Grief, a journey misunderstood, walked with few comforters

Photo by ian dooley on Unsplash

Someone said to me recently that grief was a journey impossible to understand unless you’ve walked it. Such a wise observation deserves some expounding.
I had no idea there was such a thing as suffering until I was hit by the plank of grief in 2003. It challenged and transformed my worldview. It was a reality that held me in a constant state of shock for months; an aloneness that thrust me into sole dependence on God (thank God!). Very few people truly knew the depths I fell to. But there were many who knew my life circumstances.
I had few comforters, but those I had were all I needed. Not that others’ misunderstanding didn’t frustrate me. But grief taught me…
We cannot expect many to understand the abyss that grief is.
Yet this is such a paralyzingly sorrowful truth for those suffering.
They cannot understand if they’ve not been there. And that is no proud, exclusionary statement — we would give anything for them to understand us, for it is at such times that empathy is the life saver the grieving person craves for, even if there is no answer for our cataclysmic lament.
Empathy truly is a currency for loss…
Empathy is like fine gold.
What we, the grieving, would give for the comfort of speaking
our sorrow to an ardent listener.
How do we love the person who is grieving?

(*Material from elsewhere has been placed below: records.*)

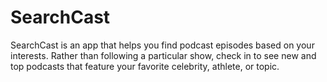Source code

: # SearchCast

SearchCast is an app that helps you find podcast episodes based on your interests. Rather than following a particular show, check in to see new and top podcasts that feature your favorite celebrity, athlete, or topic.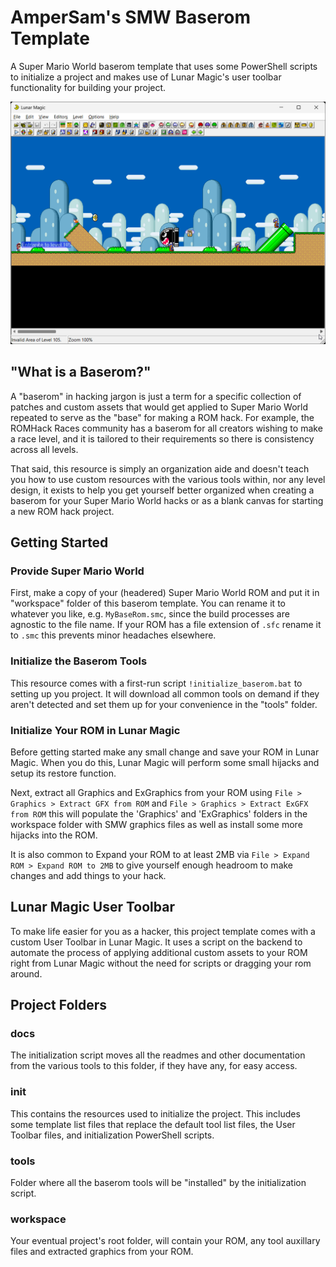 # AmperSam's SMW Baserom Template

A Super Mario World baserom template that uses some PowerShell scripts to initialize a project and makes use of Lunar Magic's user toolbar functionality for building your project.

![image](./init/screenshot.png)

## "What is a Baserom?"

A "baserom" in hacking jargon is just a term for a specific collection of patches and custom assets that would get applied to Super Mario World repeated to serve as the "base" for making a ROM hack. For example, the ROMHack Races community has a baserom for all creators wishing to make a race level, and it is tailored to their requirements so there is consistency across all levels.

That said, this resource is simply an organization aide and doesn't teach you how to use custom resources with the various tools within, nor any level design, it exists to help you get yourself better organized when creating a baserom for your Super Mario World hacks or as a blank canvas for starting a new ROM hack project.

## Getting Started

### Provide Super Mario World

First, make a copy of your (headered)  Super Mario World ROM and put it in "workspace" folder of this baserom template. You can rename it to whatever you like, e.g. `MyBaseRom.smc`, since the build processes are agnostic to the file name. If your ROM has a file extension of `.sfc` rename it to `.smc` this prevents minor headaches elsewhere.

### Initialize the Baserom Tools

This resource comes with a first-run script `!initialize_baserom.bat` to setting up you project. It will download all common tools on demand if they aren't detected and set them up for your convenience in the "tools" folder.

### Initialize Your ROM in Lunar Magic

Before getting started make any small change and save your ROM in Lunar Magic. When you do this, Lunar Magic will perform some small hijacks and setup its restore function.

Next, extract all Graphics and ExGraphics from your ROM using `File > Graphics > Extract GFX from ROM` and `File > Graphics > Extract ExGFX from ROM` this will populate the 'Graphics' and 'ExGraphics' folders in the workspace folder with SMW graphics files as well as install some more hijacks into the ROM.

It is also common to Expand your ROM to at least 2MB via `File > Expand ROM > Expand ROM to 2MB` to give yourself enough headroom to make changes and add things to your hack.

## Lunar Magic User Toolbar

To make life easier for you as a hacker, this project template comes with a custom User Toolbar in Lunar Magic. It uses a script on the backend to automate the process of applying additional custom assets to your ROM right from Lunar Magic without the need for scripts or dragging your rom around.

## Project Folders

### docs

The initialization script moves all the readmes and other documentation from the various tools to this folder, if they have any, for easy access.

### init

This contains the resources used to initialize the project. This includes some template list files that replace the default tool list files, the User Toolbar files, and initialization PowerShell scripts.

### tools

Folder where all the baserom tools will be "installed" by the initialization script.

### workspace

Your eventual project's root folder, will contain your ROM, any tool auxillary files and extracted graphics from your ROM.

We listen in a way that sees them accepted
in everything they say.
It is a great comfort for someone grieving for the listener to say, ‘I don’t have a clue what you’re experiencing or facing, but I am interested in staying here with you, being with you in simple ways, and truly it is no burden, but a privilege to be here with you and for you (for however long we can).’

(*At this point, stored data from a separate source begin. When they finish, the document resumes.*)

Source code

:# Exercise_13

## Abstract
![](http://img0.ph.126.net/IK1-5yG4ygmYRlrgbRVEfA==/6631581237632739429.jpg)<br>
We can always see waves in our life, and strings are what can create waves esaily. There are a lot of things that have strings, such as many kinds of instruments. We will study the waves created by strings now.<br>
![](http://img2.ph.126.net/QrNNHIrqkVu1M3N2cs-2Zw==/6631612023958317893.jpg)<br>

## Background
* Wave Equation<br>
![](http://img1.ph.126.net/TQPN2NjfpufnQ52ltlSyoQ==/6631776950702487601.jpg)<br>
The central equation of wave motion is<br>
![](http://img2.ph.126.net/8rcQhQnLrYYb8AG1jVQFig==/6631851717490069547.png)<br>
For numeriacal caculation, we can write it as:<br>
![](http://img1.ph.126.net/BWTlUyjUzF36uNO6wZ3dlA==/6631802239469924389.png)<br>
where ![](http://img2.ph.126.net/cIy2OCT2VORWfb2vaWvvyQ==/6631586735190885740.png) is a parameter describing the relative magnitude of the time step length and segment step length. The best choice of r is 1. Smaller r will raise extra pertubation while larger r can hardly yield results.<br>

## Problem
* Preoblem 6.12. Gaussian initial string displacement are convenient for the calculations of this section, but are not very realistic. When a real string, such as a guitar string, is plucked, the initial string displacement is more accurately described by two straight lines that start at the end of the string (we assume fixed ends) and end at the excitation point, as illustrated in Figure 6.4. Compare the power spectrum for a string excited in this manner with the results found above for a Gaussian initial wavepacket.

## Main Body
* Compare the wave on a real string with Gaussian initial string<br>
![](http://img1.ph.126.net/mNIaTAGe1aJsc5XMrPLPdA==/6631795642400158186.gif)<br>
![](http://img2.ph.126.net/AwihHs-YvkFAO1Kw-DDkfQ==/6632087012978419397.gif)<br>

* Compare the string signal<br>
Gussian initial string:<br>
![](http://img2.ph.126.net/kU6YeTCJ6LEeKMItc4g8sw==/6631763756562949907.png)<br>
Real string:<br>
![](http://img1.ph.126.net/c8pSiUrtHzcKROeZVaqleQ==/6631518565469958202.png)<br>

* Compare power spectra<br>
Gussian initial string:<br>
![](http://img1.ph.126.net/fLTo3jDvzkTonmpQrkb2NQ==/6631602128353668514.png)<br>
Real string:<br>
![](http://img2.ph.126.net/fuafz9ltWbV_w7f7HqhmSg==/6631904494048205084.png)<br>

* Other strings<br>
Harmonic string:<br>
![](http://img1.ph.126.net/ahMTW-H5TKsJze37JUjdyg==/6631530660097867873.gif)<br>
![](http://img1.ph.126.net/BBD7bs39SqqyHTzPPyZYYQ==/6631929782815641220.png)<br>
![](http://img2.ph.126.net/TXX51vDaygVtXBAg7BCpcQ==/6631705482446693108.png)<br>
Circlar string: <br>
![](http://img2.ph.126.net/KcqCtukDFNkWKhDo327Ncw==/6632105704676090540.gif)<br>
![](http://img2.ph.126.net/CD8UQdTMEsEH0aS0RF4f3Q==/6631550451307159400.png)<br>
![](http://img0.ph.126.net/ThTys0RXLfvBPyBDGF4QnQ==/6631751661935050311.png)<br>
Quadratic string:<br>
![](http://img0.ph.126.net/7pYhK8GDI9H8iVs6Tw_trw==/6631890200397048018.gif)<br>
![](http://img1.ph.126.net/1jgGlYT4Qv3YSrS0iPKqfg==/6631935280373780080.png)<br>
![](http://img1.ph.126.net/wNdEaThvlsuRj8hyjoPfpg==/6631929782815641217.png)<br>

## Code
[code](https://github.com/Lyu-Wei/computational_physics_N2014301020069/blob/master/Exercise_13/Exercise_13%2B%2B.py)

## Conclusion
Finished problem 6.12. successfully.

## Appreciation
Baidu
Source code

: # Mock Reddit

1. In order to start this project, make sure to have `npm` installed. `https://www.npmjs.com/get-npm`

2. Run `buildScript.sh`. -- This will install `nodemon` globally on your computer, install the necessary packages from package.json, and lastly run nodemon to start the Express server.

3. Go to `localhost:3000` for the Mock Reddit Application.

Even though grief is a walk where so many we encounter, those we’ve known beforehand, have no clue and express no heartfelt empathy, there are those we encounter who are godsends. The former are those who we expected to help us, and perhaps our expectations were part of our ruin. The latter, however, are those we perhaps knew slightly beforehand, but are now powerhouses of empathy when we need it and have even become intimate friends. The latter are those also who came into our lives, like ancient Esther, for such a time as this.
It is of little comfort to those pilgrims on the lonely trek of loss to reconcile that few will understand. The good thing, however, is those who have grieved understand this loneliness in a profound way. These are sweet and pleasant comforters, kind to the enth degree.